Could be. Or there could be no problem.

>How would you clean plastic?

I would guess boiling lye MIGHT work if the plastic doesn't melt.

> or do you?

I don't.

>I do plan on scorching the box walls and leaving the frames (scraped down) as is

It won't hurt.

> and then medicate with oxytet in the spring to try and rid any buildup.

That will hurt. It will merely hide any presence of spores until you quit using it. The spores (if they are there in any significant numbers) last indefinitely. Virtually forever.

>Am i destined for problems?

It all depends. If there was no AFB infestation in the boxes previously, then no, you are not.


----------



## BJ (Sep 11, 2006)

Fusion mentioned one can of lye to 3/4 drum of water.

How much is one can?

I can get 270gr package(a bit over 1/2 lb) and 3kg package( a bit over 6.5 lbs) at my local hardware store.

How much should i add?

Add lye to cold water heat till slow roll then add frames for a half hour? One hour?

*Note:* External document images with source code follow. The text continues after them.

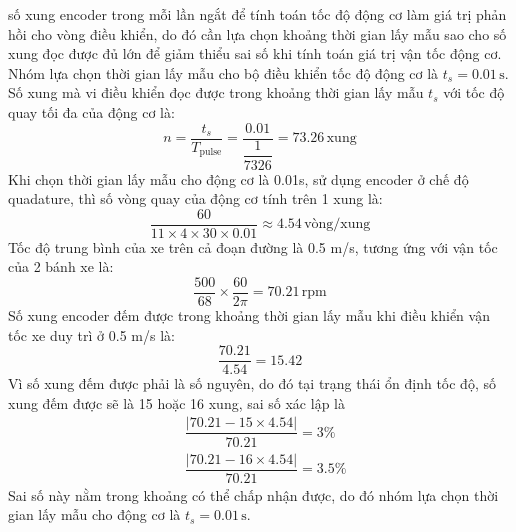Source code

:                số xung encoder trong mỗi lần ngắt để tính toán tốc độ động cơ làm giá trị phản hồi cho vòng điều khiển, do đó cần lựa chọn khoảng thời gian lấy mẫu sao cho số xung đọc được 
               đủ lớn để giảm thiểu sai số khi tính toán giá trị vận tốc động cơ. Nhóm lựa chọn thời gian lấy mẫu cho bộ điều khiển tốc độ động cơ là $t_s = 0.01 \,\mathrm{s}$. Số xung mà vi điều khiển đọc được trong khoảng thời gian lấy mẫu $t_s$ với tốc độ quay tối đa của động cơ là: 
               \begin{equation*}
                    n = \dfrac{t_s}{T_{\text{pulse}}} = \dfrac{0.01}{\dfrac{1}{7326}} = 73.26 \,\mathrm{xung}
               \end{equation*}
               \hspace*{0.6cm}Khi chọn thời gian lấy mẫu cho động cơ là 0.01s, sử dụng encoder ở chế độ quadature, thì số vòng quay của động cơ tính trên 1 xung là:
               \begin{equation*}
                    \dfrac{60}{11 \times 4 \times 30 \times 0.01} \approx 4.54 \,\text{vòng/xung}
               \end{equation*}
               \hspace*{0.6cm}Tốc độ trung bình của xe trên cả đoạn đường là 0.5 m/s, tương ứng với vận tốc của 2 bánh xe là:
               \begin{equation*}
                    \dfrac{500}{68} \times \dfrac{60}{2 \pi} = 70.21 \,\mathrm{rpm}
               \end{equation*}
               \hspace*{0.6cm}Số xung encoder đếm được trong khoảng thời gian lấy mẫu khi điều khiển vận tốc xe duy trì ở 0.5 m/s là:
               \begin{equation*}
                    \dfrac{70.21}{4.54} = 15.42
               \end{equation*}
               \hspace*{0.6cm}Vì số xung đếm được phải là số nguyên, do đó tại trạng thái ổn định tốc độ, số xung đếm được sẽ là 15 hoặc 16 xung, sai số xác lập là
               \begin{align*}
                    &\dfrac{|70.21 - 15 \times 4.54|}{70.21} = 3 \%\\
                    &\dfrac{|70.21 - 16 \times 4.54|}{70.21} = 3.5 \%
               \end{align*}
               \hspace*{0.6cm}Sai số này nằm trong khoảng có thể chấp nhận được, do đó nhóm lựa chọn thời gian lấy mẫu cho động cơ là $t_s = 0.01 \,\mathrm{s}$.


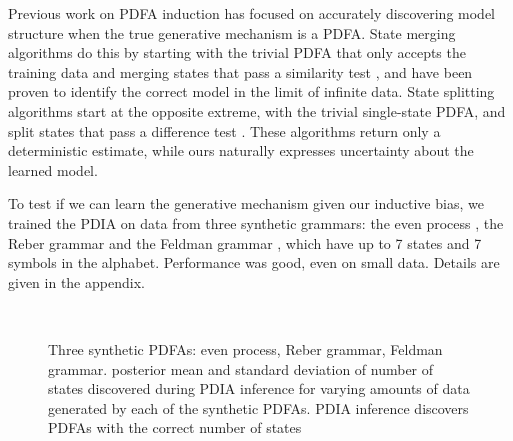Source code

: 
Previous work on PDFA induction has focused on accurately discovering model structure when the true generative mechanism is a PDFA.  State merging algorithms do this by starting with the trivial PDFA that only accepts the training data and merging states that pass a similarity test \cite{Carrasco1994,Thollard2000}, and have been proven to identify the correct model in the limit of infinite data.  State splitting algorithms start at the opposite extreme, with the trivial single-state PDFA, and split states that pass a difference test \cite{Ron1996,Shalizi2004}.  These algorithms return only a deterministic estimate, while ours naturally expresses uncertainty about the learned model.

To test if we can learn the generative mechanism given our inductive bias, we trained the PDIA on data from three synthetic grammars: the even process \cite{Shalizi2004}, the Reber grammar \cite{Reber1967} and the Feldman grammar \cite{Feldman1966}, which have up to 7 states and 7 symbols in the alphabet.  Performance was good, even on small data.  Details are given in the appendix.



\begin{figure}[htbp]
\centering
{} \hspace{-.55cm} 
  \hspace{-1.25cm} 
 \\
\label{fig:synthetic_grammar_and_synth_results}
\caption{Three synthetic PDFAs:  even process,  Reber grammar,  Feldman grammar.   posterior mean and standard deviation of number of states discovered during PDIA inference for varying amounts of data generated by each of the synthetic PDFAs.  PDIA inference discovers PDFAs with the correct number of states}
\end{figure}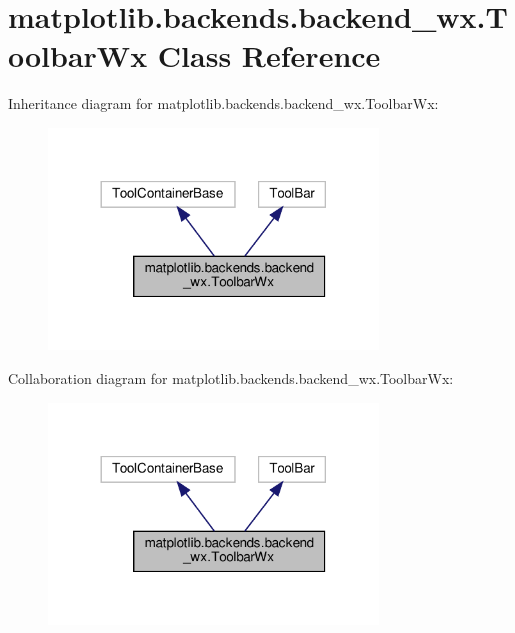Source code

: \hypertarget{classmatplotlib_1_1backends_1_1backend__wx_1_1ToolbarWx}{}\section{matplotlib.\+backends.\+backend\+\_\+wx.\+Toolbar\+Wx Class Reference}
\label{classmatplotlib_1_1backends_1_1backend__wx_1_1ToolbarWx}


Inheritance diagram for matplotlib.\+backends.\+backend\+\_\+wx.\+Toolbar\+Wx\+:
\nopagebreak
\begin{figure}[H]
\begin{center}
\leavevmode
\includegraphics[width=248pt]{classmatplotlib_1_1backends_1_1backend__wx_1_1ToolbarWx__inherit__graph}
\end{center}
\end{figure}


Collaboration diagram for matplotlib.\+backends.\+backend\+\_\+wx.\+Toolbar\+Wx\+:
\nopagebreak
\begin{figure}[H]
\begin{center}
\leavevmode
\includegraphics[width=248pt]{classmatplotlib_1_1backends_1_1backend__wx_1_1ToolbarWx__coll__graph}
\end{center}
\end{figure}
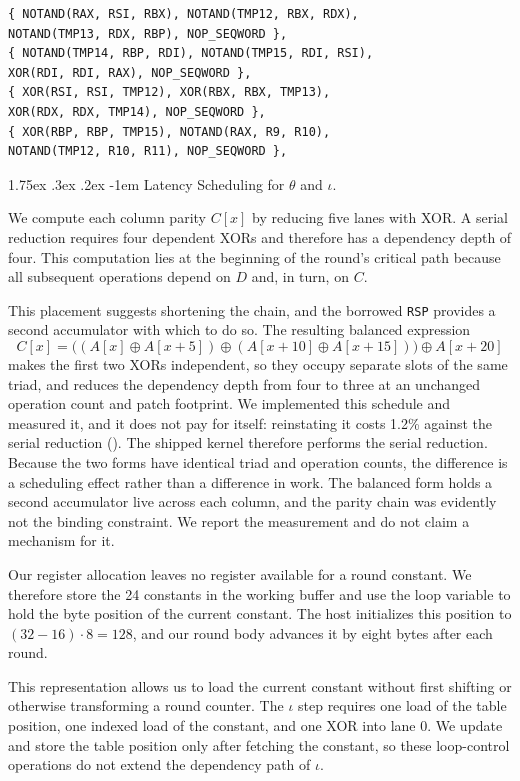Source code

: \documentclass[journal=tches,submission]{iacrtrans}
\makeatletter
\newcommand{\code}[1]{\texttt{#1}}
\renewcommand\paragraph{\@startsection{paragraph}{4}{\z@}%
      {1.75ex \@plus .3ex \@minus .2ex}%
      {-1em}%
      {\normalfont\normalsize\bfseries\SS@parafont}}
\makeatother
\begin{document}
\begin{lstlisting}
{ NOTAND(RAX, RSI, RBX), NOTAND(TMP12, RBX, RDX),
NOTAND(TMP13, RDX, RBP), NOP_SEQWORD },
{ NOTAND(TMP14, RBP, RDI), NOTAND(TMP15, RDI, RSI),
XOR(RDI, RDI, RAX), NOP_SEQWORD },
{ XOR(RSI, RSI, TMP12), XOR(RBX, RBX, TMP13),
XOR(RDX, RDX, TMP14), NOP_SEQWORD },
{ XOR(RBP, RBP, TMP15), NOTAND(RAX, R9, R10),
NOTAND(TMP12, R10, R11), NOP_SEQWORD },
\end{lstlisting}

\paragraph{Latency Scheduling for $\theta$ and $\iota$.}
\label{sec:paritytree}

We compute each column parity $C[x]$ by reducing five lanes with XOR. 
A serial reduction requires four dependent XORs and therefore has a dependency depth of four. 
This computation lies at the beginning of the round’s critical path because all subsequent operations depend on $D$ and, in turn, on $C$.

This placement suggests shortening the chain, and the borrowed \code{RSP} provides a second accumulator with which to do so.
The resulting balanced expression
\[
C[x]=\bigl((A[x]\oplus A[x+5])\oplus(A[x+10]\oplus A[x+15])\bigr)
\oplus A[x+20]
\]
makes the first two XORs independent, so they occupy separate slots of the same triad, and reduces the dependency depth from four to three at an unchanged operation count and patch footprint.
We implemented this schedule and measured it, and it does not pay for itself: reinstating it costs 1.2\% against the serial reduction ().
The shipped kernel therefore performs the serial reduction.
Because the two forms have identical triad and operation counts, the difference is a scheduling effect rather than a difference in work.
The balanced form holds a second accumulator live across each column, and the parity chain was evidently not the binding constraint.
We report the measurement and do not claim a mechanism for it.

Our register allocation leaves no register available for a round constant. 
We therefore store the 24 constants in the working buffer and use the loop variable to hold the byte position of the current constant. 
The host initializes this position to $(32-16)\cdot8=128$, and our round body advances it by eight bytes after each round.

This representation allows us to load the current constant without first shifting or otherwise transforming a round counter. 
The $\iota$ step requires one load of the table position, one indexed load of the constant, and one XOR into lane 0. 
We update and store the table position only after fetching the constant, so these loop-control operations do not extend the dependency path of $\iota$.
\end{document}
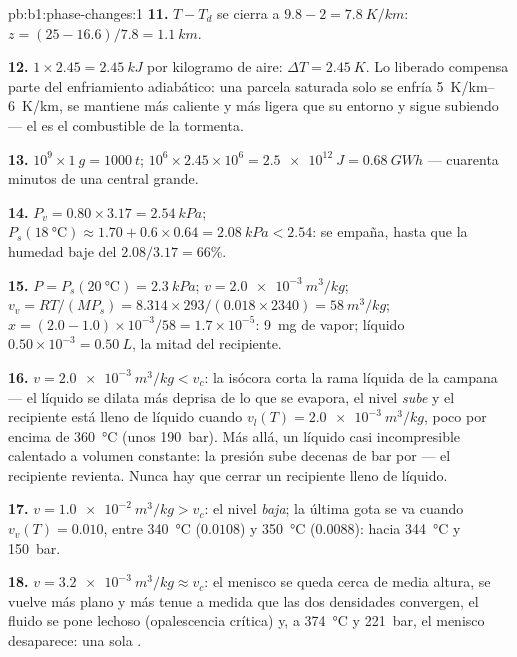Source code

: \begin{solution}{pb:b1:phase-changes:1}
\textbf{11.} $T - T_d$ se cierra a $9.8 - 2 = \qty{7.8}{K/km}$: $z = (25 - 16.6)/
7.8 = \qty{1.1}{km}$.

\textbf{12.} $1 \times 2.45 = \qty{2.45}{kJ}$ por kilogramo de aire: $\Delta T =
\qty{2.45}{K}$. Lo liberado compensa parte del enfriamiento adiabático: una
parcela saturada solo se enfría \qtyrange{5}{6}{K/km}, se mantiene más
caliente y más ligera que su entorno y sigue subiendo --- el 
es el combustible de la tormenta.

\textbf{13.} $10^9 \times \qty{1}{g} = \qty{1000}{t}$; $10^6 \times 2.45 \times 10^6 =
\qty{2.5e12}{J} = \qty{0.68}{GW h}$ --- cuarenta minutos de una central grande.

\textbf{14.} $P_v = 0.80 \times 3.17 = \qty{2.54}{kPa}$; $P_s(\qty{18}{\degreeCelsius})
\approx 1.70 + 0.6 \times 0.64 = \qty{2.08}{kPa} < 2.54$: se empaña, hasta que la
humedad baje del $2.08/3.17 = 66\%$.

\textbf{15.} $P = P_s(\qty{20}{\degreeCelsius}) = \qty{2.3}{kPa}$; $v = \qty{2.0e-3}{m^3/kg}$;
$v_v = RT/(MP_s) = 8.314 \times 293/(0.018 \times 2340) = \qty{58}{m^3/kg}$; $x =
(2.0 - 1.0) \times 10^{-3}/58 = 1.7 \times 10^{-5}$: \qty{9}{mg} de vapor;
líquido $0.50 \times 10^{-3} = \qty{0.50}{L}$, la mitad del recipiente.

\textbf{16.} $v = \qty{2.0e-3}{m^3/kg} < v_c$: la isócora corta la rama
líquida de la campana --- el líquido se dilata más deprisa de lo que se
evapora, el nivel \emph{sube} y el recipiente está lleno de líquido cuando $v_l(T) =
\qty{2.0e-3}{m^3/kg}$, poco por encima de \qty{360}{\degreeCelsius} (unos
\qty{190}{bar}). Más allá, un líquido casi incompresible calentado a
volumen constante: la presión sube decenas de bar por  --- el
recipiente revienta. Nunca hay que cerrar un recipiente lleno de líquido.

\textbf{17.} $v = \qty{1.0e-2}{m^3/kg} > v_c$: el nivel \emph{baja}; la última
gota se va cuando $v_v(T) = 0.010$, entre \qty{340}{\degreeCelsius} ($0.0108$)
y \qty{350}{\degreeCelsius} ($0.0088$): hacia \qty{344}{\degreeCelsius} y
\qty{150}{bar}.

\textbf{18.} $v = \qty{3.2e-3}{m^3/kg} \approx v_c$: el menisco se queda cerca
de media altura, se vuelve más plano y más tenue a medida que las dos
densidades convergen, el fluido se pone lechoso (opalescencia crítica) y, a \qty{374}{\degreeCelsius}
y \qty{221}{bar}, el menisco desaparece: una sola .


\end{solution}
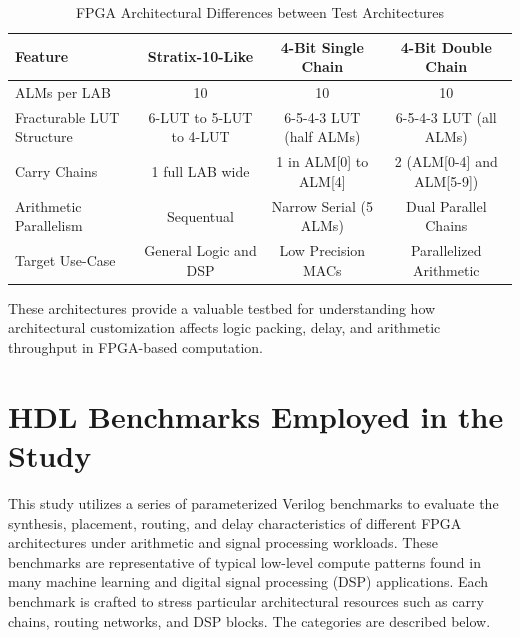 \begin{table}[htb]
	\fontsize{10}{12}\selectfont
	\caption{FPGA Architectural Differences between Test Architectures}
	\label{tab:fpga architectural differences between test architectures}
	\begin{tabular}{|p{3cm}|c|c|c|}
		\hline
		\textbf{Feature}& \textbf {Stratix-10-Like} & \textbf {4-Bit Single Chain} & \textbf{4-Bit Double Chain}\\
		\hline
		ALMs per LAB & 10 & 10 & 10\\\hline
		Fracturable LUT Structure & 6-LUT to 5-LUT to 4-LUT & 6-5-4-3 LUT (half ALMs) & 6-5-4-3 LUT (all ALMs) \\\hline
		Carry Chains & 1 full LAB wide & 1 in ALM[0] to ALM[4] & 2 (ALM[0-4] and ALM[5-9]) \\\hline
		Arithmetic Parallelism & Sequentual & Narrow Serial (5 ALMs) & Dual Parallel Chains \\\hline
		Target Use-Case & General Logic and DSP & Low Precision MACs & Parallelized Arithmetic \\\hline
	\end{tabular}
\end{table}

These architectures provide a valuable testbed for understanding how architectural customization affects logic packing, delay, and arithmetic throughput in FPGA-based computation.


\section{HDL Benchmarks Employed in the Study}
This study utilizes a series of parameterized Verilog benchmarks to evaluate the synthesis, placement, routing, and delay characteristics of different FPGA architectures under arithmetic and signal processing workloads. These benchmarks are representative of typical low-level compute patterns found in many machine learning and digital signal processing (DSP) applications. Each benchmark is crafted to stress particular architectural resources such as carry chains, routing networks, and DSP blocks. The categories are described below.

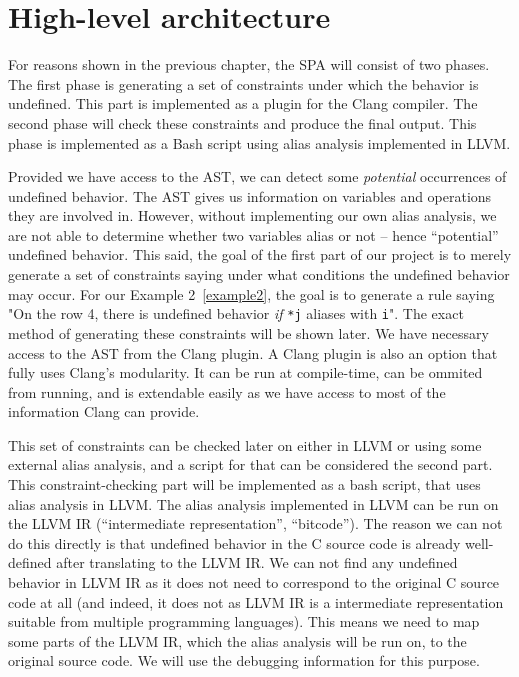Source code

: \section{High-level architecture}
For reasons shown in the previous chapter, the SPA will consist of two phases. The first phase is generating a set of constraints under which the behavior is undefined. This part is implemented as a plugin for the Clang compiler. The second phase will check these constraints and produce the final output. This phase is implemented as a Bash script using alias analysis implemented in LLVM.

Provided we have access to the AST, we can detect some \emph{potential} occurrences of undefined behavior. The AST gives us information on variables and operations they are involved in. However, without implementing our own alias analysis, we are not able to determine whether two variables alias or not -- hence ``potential'' undefined behavior. This said, the goal of the first part of our project is to merely generate a set of constraints saying under what conditions the undefined behavior may occur. For our Example 2~\ref{example2}, the goal is to generate a rule saying "On the row 4, there is undefined behavior \emph{if} \verb|*j| aliases with \verb|i|". The exact method of generating these constraints will be shown later. We have necessary access to the AST from the Clang plugin. A Clang plugin is also an option that fully uses Clang's modularity. It can be run at compile-time, can be ommited from running, and is extendable easily as we have access to most of the information Clang can provide.

This set of constraints can be checked later on either in LLVM or using some external alias analysis, and a script for that can be considered the second part. This constraint-checking part will be implemented as a bash script, that uses alias analysis in LLVM. The alias analysis implemented in LLVM can be run on the LLVM IR (``intermediate representation'', ``bitcode''). The reason we can not do this directly is that undefined behavior in the C source code is already well-defined after translating to the LLVM IR. We can not find any undefined behavior in LLVM IR as it does not need to correspond to the original C source code at all (and indeed, it does not as LLVM IR is a intermediate representation suitable from multiple programming languages). This means we need to map some parts of the LLVM IR, which the alias analysis will be run on, to the original source code. We will use the debugging information for this purpose.

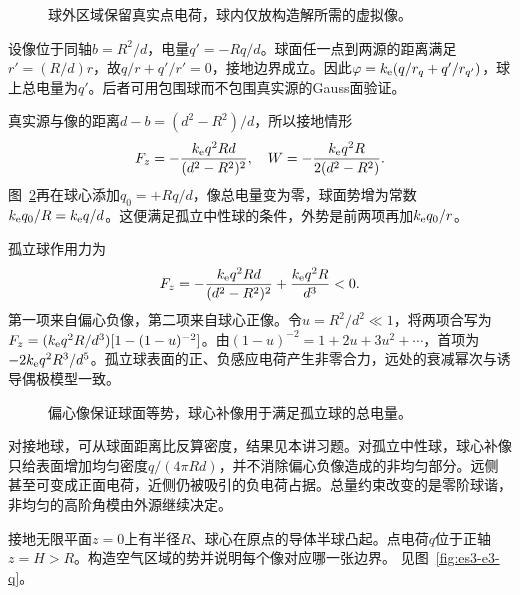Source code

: \begin{figure}[H]\centering
{}
\caption{球外区域保留真实点电荷，球内仅放构造解所需的虚拟像。}\label{fig:es3-e2-q}
\end{figure}
\begin{solution}
设像位于同轴$b=R^2/d$，电量$q'=-Rq/d$。球面任一点到两源的距离满足$r'= (R/d)r$，故$q/r+q'/r'=0$，接地边界成立。因此$\varphi=\ke(q/r_q+q'/r_{q'})$，球上总电量为$q'$。后者可用包围球而不包围真实源的Gauss面验证。

真实源与像的距离$d-b=(d^2-R^2)/d$，所以接地情形
\[F_z=-\frac{\ke q^2Rd}{(d^2-R^2)^2},\quad
W=-\frac{\ke q^2R}{2(d^2-R^2)}.
\]
图~\ref{fig:es3-e2-s}再在球心添加$q_0=+Rq/d$，像总电量变为零，球面势增为常数$\ke q_0/R=\ke q/d$。这便满足孤立中性球的条件，外势是前两项再加$\ke q_0/r$。

孤立球作用力为
\[F_z=-\frac{\ke q^2Rd}{(d^2-R^2)^2}+\frac{\ke q^2R}{d^3}<0.
\]
第一项来自偏心负像，第二项来自球心正像。令$u=R^2/d^2\ll1$，将两项合写为$F_z=(\ke q^2R/d^3)[1-(1-u)^{-2}]$。由$(1-u)^{-2}=1+2u+3u^2+\cdots$，首项为$-2\ke q^2R^3/d^5$。孤立球表面的正、负感应电荷产生非零合力，远处的衰减幂次与诱导偶极模型一致。
\begin{figure}[H]\centering
{}
\caption{偏心像保证球面等势，球心补像用于满足孤立球的总电量。}\label{fig:es3-e2-s}
\end{figure}


对接地球，可从球面距离比反算密度，结果见本讲习题。对孤立中性球，球心补像只给表面增加均匀密度$q/(4\pi Rd)$，并不消除偏心负像造成的非均匀部分。远侧甚至可变成正面电荷，近侧仍被吸引的负电荷占据。总量约束改变的是零阶球谐，非均匀的高阶角模由外源继续决定。
\end{solution}

\begin{example}[接地平面上的半球凸起]\label{ex:es3-e3}
接地无限平面$z=0$上有半径$R$、球心在原点的导体半球凸起。点电荷$q$位于正轴$z=H>R$。构造空气区域的势并说明每个像对应哪一张边界。 见图~\ref{fig:es3-e3-q}。
\end{example}

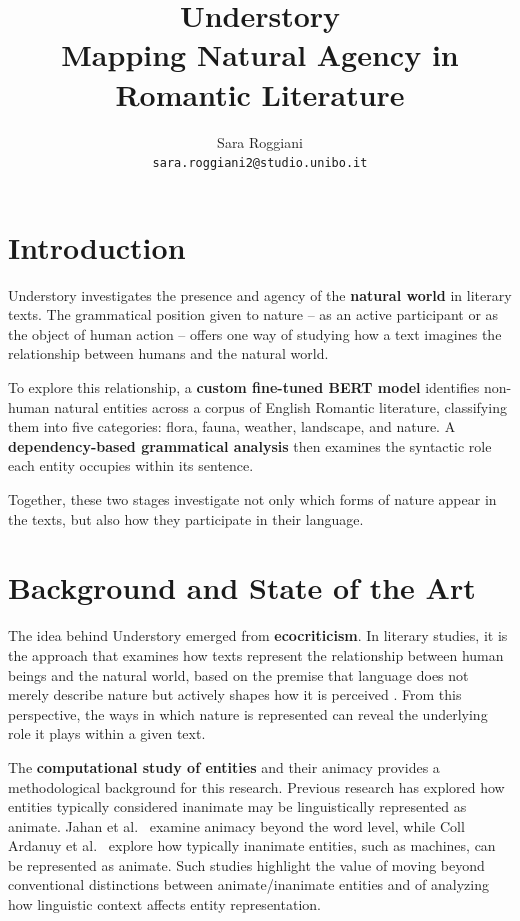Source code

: \documentclass[11pt]{article}
\title{
  \LARGE Understory \\[0.4em]
  \large Mapping Natural Agency in Romantic Literature
}
\author{Sara Roggiani \\
    {\tt sara.roggiani2@studio.unibo.it}
}
\begin{document}
\maketitle

\section{Introduction}
Understory investigates the presence and agency of the \textbf{natural world} in literary texts. The grammatical position given to nature – as an active participant or as the object of human action – offers one way of studying how a text imagines the relationship between humans and the natural world.

To explore this relationship, a \textbf{custom fine-tuned BERT model} identifies non-human natural entities across a corpus of English Romantic literature, classifying them into five categories: flora, fauna, weather, landscape, and nature. A \textbf{dependency-based grammatical analysis} then examines the syntactic role each entity occupies within its sentence.

Together, these two stages investigate not only which forms of nature appear in the texts, but also how they participate in their language.


\section{Background and State of the Art}

The idea behind Understory emerged from \textbf{ecocriticism}. In literary studies, it is the approach that examines how texts represent the relationship between human beings and the natural world, based on the premise that language does not merely describe nature but actively shapes how it is perceived \cite{bate:91}. From this perspective, the ways in which nature is represented can reveal the underlying role it plays within a given text.

The \textbf{computational study of entities} and their animacy provides a methodological background for this research. Previous research has explored how entities typically considered inanimate may be linguistically represented as animate. Jahan et al.~ examine animacy beyond the word level, while Coll Ardanuy et al.~ explore how typically inanimate entities, such as machines, can be represented as animate. Such studies highlight the value of moving beyond conventional distinctions between animate/inanimate entities and of analyzing how linguistic context affects entity representation.
\end{document}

What do i do with the water after?
Can I dump it on the grass?


----------



## Finman (Nov 5, 2004)

.
Lye solution should be 3%.
Don't boil it because it causes fumes to respiration. 

I kept frames 10 minutes in liguid. They were in 10 frames buches. I soaked and turned.

You may pour lye liquid into grass and nothing happens. 

50 liter water = 50 000 g.	

3% =	1500 g caustic soda NaOH /50 liter


----------



## BJ (Sep 11, 2006)

Thanks Finman,

Can i just rinse them off with a hose after?
Will that be enough?


----------



## odfrank (May 13, 2002)

I boiled hundreds of frames in lye. It takes the tank, the boiling time, the re-wiring time, the re-nailing time and you still end up with old used frames. I buy new ones now and only keep the strong, valuable ones, which I hot pressure wash.


----------



## thorbue (Dec 22, 2005)

> Can i just rinse them off with a hose after?
> Will that be enough?


I normally use a high pressure washer to get rid of wax- and propolis-remains. Be careful not to damage the wood...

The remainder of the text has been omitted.